Patricia A. Bender
Artist's Statement (13 December 2018)
Euclidean Pursuits
After producing traditional analog photographs for many years, working with black and white film in the chemical darkroom, I recently decided I want to be even more hands-on in creating images, and I began to experiment with photograms. At first I played with typical photogram stuff, arranging plants, glass objects, fabric, and other sorts of odd things on photographic paper to get a feel for the process of creating these camera-less images. I was uninspired, and so was the work.
Then, with a bow to Bauhaus, I set my sights on constructing geometric abstractions, largely from collaged paper cutouts and hand-drawn paper negatives, and an obsession was born. I could not get enough, and I have been working with single-minded intensity on this series for the past year.

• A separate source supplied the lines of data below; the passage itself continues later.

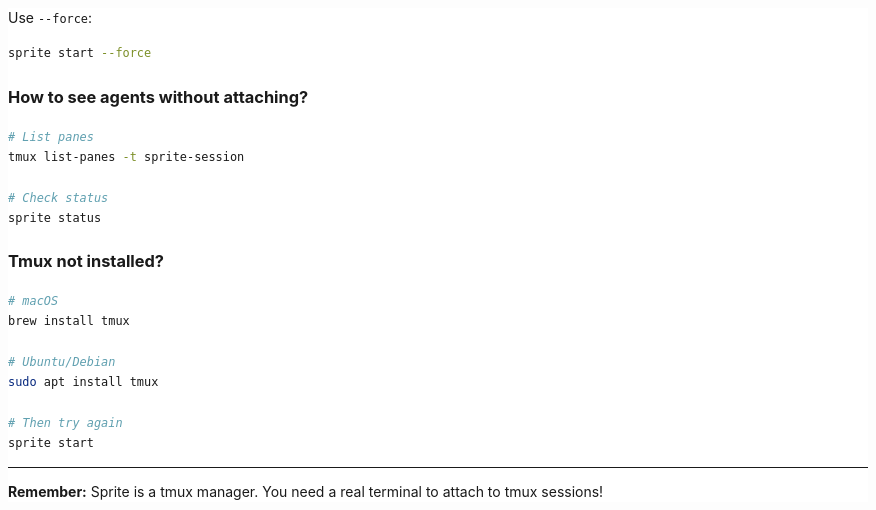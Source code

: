 Use `--force`:
```bash
sprite start --force
```

### How to see agents without attaching?

```bash
# List panes
tmux list-panes -t sprite-session

# Check status
sprite status
```

### Tmux not installed?

```bash
# macOS
brew install tmux

# Ubuntu/Debian
sudo apt install tmux

# Then try again
sprite start
```

---

**Remember:** Sprite is a tmux manager. You need a real terminal to attach to tmux sessions!
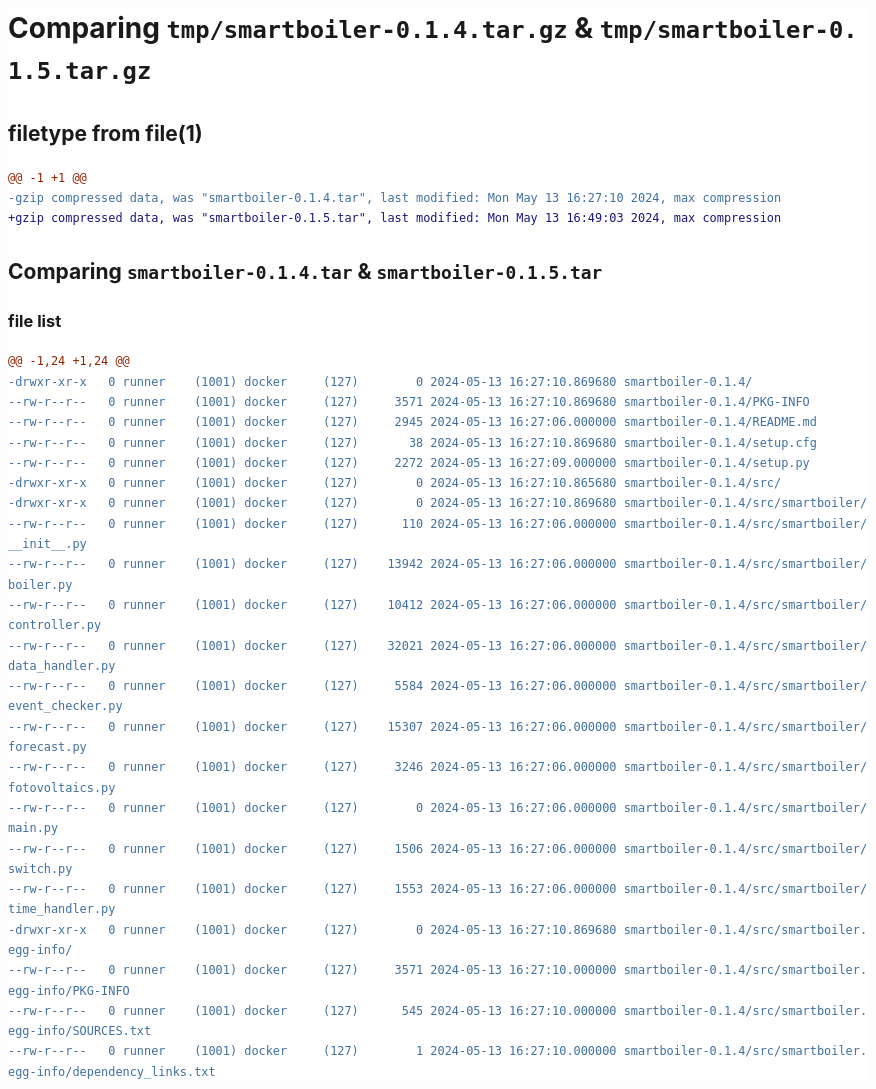 # Comparing `tmp/smartboiler-0.1.4.tar.gz` & `tmp/smartboiler-0.1.5.tar.gz`

## filetype from file(1)

```diff
@@ -1 +1 @@
-gzip compressed data, was "smartboiler-0.1.4.tar", last modified: Mon May 13 16:27:10 2024, max compression
+gzip compressed data, was "smartboiler-0.1.5.tar", last modified: Mon May 13 16:49:03 2024, max compression
```

## Comparing `smartboiler-0.1.4.tar` & `smartboiler-0.1.5.tar`

### file list

```diff
@@ -1,24 +1,24 @@
-drwxr-xr-x   0 runner    (1001) docker     (127)        0 2024-05-13 16:27:10.869680 smartboiler-0.1.4/
--rw-r--r--   0 runner    (1001) docker     (127)     3571 2024-05-13 16:27:10.869680 smartboiler-0.1.4/PKG-INFO
--rw-r--r--   0 runner    (1001) docker     (127)     2945 2024-05-13 16:27:06.000000 smartboiler-0.1.4/README.md
--rw-r--r--   0 runner    (1001) docker     (127)       38 2024-05-13 16:27:10.869680 smartboiler-0.1.4/setup.cfg
--rw-r--r--   0 runner    (1001) docker     (127)     2272 2024-05-13 16:27:09.000000 smartboiler-0.1.4/setup.py
-drwxr-xr-x   0 runner    (1001) docker     (127)        0 2024-05-13 16:27:10.865680 smartboiler-0.1.4/src/
-drwxr-xr-x   0 runner    (1001) docker     (127)        0 2024-05-13 16:27:10.869680 smartboiler-0.1.4/src/smartboiler/
--rw-r--r--   0 runner    (1001) docker     (127)      110 2024-05-13 16:27:06.000000 smartboiler-0.1.4/src/smartboiler/__init__.py
--rw-r--r--   0 runner    (1001) docker     (127)    13942 2024-05-13 16:27:06.000000 smartboiler-0.1.4/src/smartboiler/boiler.py
--rw-r--r--   0 runner    (1001) docker     (127)    10412 2024-05-13 16:27:06.000000 smartboiler-0.1.4/src/smartboiler/controller.py
--rw-r--r--   0 runner    (1001) docker     (127)    32021 2024-05-13 16:27:06.000000 smartboiler-0.1.4/src/smartboiler/data_handler.py
--rw-r--r--   0 runner    (1001) docker     (127)     5584 2024-05-13 16:27:06.000000 smartboiler-0.1.4/src/smartboiler/event_checker.py
--rw-r--r--   0 runner    (1001) docker     (127)    15307 2024-05-13 16:27:06.000000 smartboiler-0.1.4/src/smartboiler/forecast.py
--rw-r--r--   0 runner    (1001) docker     (127)     3246 2024-05-13 16:27:06.000000 smartboiler-0.1.4/src/smartboiler/fotovoltaics.py
--rw-r--r--   0 runner    (1001) docker     (127)        0 2024-05-13 16:27:06.000000 smartboiler-0.1.4/src/smartboiler/main.py
--rw-r--r--   0 runner    (1001) docker     (127)     1506 2024-05-13 16:27:06.000000 smartboiler-0.1.4/src/smartboiler/switch.py
--rw-r--r--   0 runner    (1001) docker     (127)     1553 2024-05-13 16:27:06.000000 smartboiler-0.1.4/src/smartboiler/time_handler.py
-drwxr-xr-x   0 runner    (1001) docker     (127)        0 2024-05-13 16:27:10.869680 smartboiler-0.1.4/src/smartboiler.egg-info/
--rw-r--r--   0 runner    (1001) docker     (127)     3571 2024-05-13 16:27:10.000000 smartboiler-0.1.4/src/smartboiler.egg-info/PKG-INFO
--rw-r--r--   0 runner    (1001) docker     (127)      545 2024-05-13 16:27:10.000000 smartboiler-0.1.4/src/smartboiler.egg-info/SOURCES.txt
--rw-r--r--   0 runner    (1001) docker     (127)        1 2024-05-13 16:27:10.000000 smartboiler-0.1.4/src/smartboiler.egg-info/dependency_links.txt
```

An image of complex and intricate beauty can be developed from the simple mark of a line. This fascinates me. Rudimentary geometric forms -- circles, squares, dots -- can be combined in infinite ways to generate moving and mysterious nonobjective images. A line leads to a triangle, which leads to a cascade of circles, and before you know it, you have created
something no one has ever seen before.
This, for me, is the wonder of abstraction and the crux of its power: its ability to move you in deep, inexplicable ways with the simplest of forms and with no reference to reality. This work has been guided by a constant voice in my head asking, What if I . . . ? What if I added crayon, folded the paper, smudged the graphite? My creative process for all this work has been a joyful, intuitive, ongoing series of experiments in the darkroom to see what will happen if I . . . .
My only rule has been no erasing, no removing. Every mark or fold or tear I make stays and serves as a building block for the next mark or fold or tear. There can be no mistakes because the image I'm creating does not exist in the real world. It can't be wrong. This rule has helped mute the insistent critic in my head and given me the freedom to try new things until an image feels right.
So I continue to play and experiment with objects, lines, papers, shapes, light, shadow, texture, size, and depth in the darkroom to construct my own abstract creations. To paraphrase one of my heroes, the artist Dorothea Rockburne, I want to create photograms that are solely of themselves and not about something else. It's a heady and exciting process.